• [Problem to solve] Please copy exactly the lines that begin with the one containing "- File uploads and image handling." and end with the last line of the entries.

• [Source records]
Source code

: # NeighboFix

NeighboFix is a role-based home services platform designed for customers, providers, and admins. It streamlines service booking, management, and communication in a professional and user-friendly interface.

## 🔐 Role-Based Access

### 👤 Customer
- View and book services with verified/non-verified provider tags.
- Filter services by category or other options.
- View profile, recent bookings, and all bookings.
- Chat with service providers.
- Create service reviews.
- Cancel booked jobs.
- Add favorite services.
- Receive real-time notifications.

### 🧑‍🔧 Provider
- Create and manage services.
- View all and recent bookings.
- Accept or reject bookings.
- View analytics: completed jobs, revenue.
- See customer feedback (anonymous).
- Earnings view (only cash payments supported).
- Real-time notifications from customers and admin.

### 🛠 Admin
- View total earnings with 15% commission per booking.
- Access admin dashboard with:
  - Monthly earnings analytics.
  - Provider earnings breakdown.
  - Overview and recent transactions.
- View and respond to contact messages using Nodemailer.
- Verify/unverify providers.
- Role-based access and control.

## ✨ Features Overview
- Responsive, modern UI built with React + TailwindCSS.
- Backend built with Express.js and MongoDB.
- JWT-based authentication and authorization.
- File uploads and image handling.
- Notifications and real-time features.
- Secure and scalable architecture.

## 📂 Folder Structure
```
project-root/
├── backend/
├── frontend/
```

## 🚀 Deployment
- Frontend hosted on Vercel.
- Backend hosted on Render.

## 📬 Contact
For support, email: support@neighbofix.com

• [Response]
- File uploads and image handling.
- Notifications and real-time features.
- Secure and scalable architecture.

## 📂 Folder Structure
```
project-root/
├── backend/
├── frontend/
```

## 🚀 Deployment
- Frontend hosted on Vercel.
- Backend hosted on Render.

## 📬 Contact
For support, email: support@neighbofix.com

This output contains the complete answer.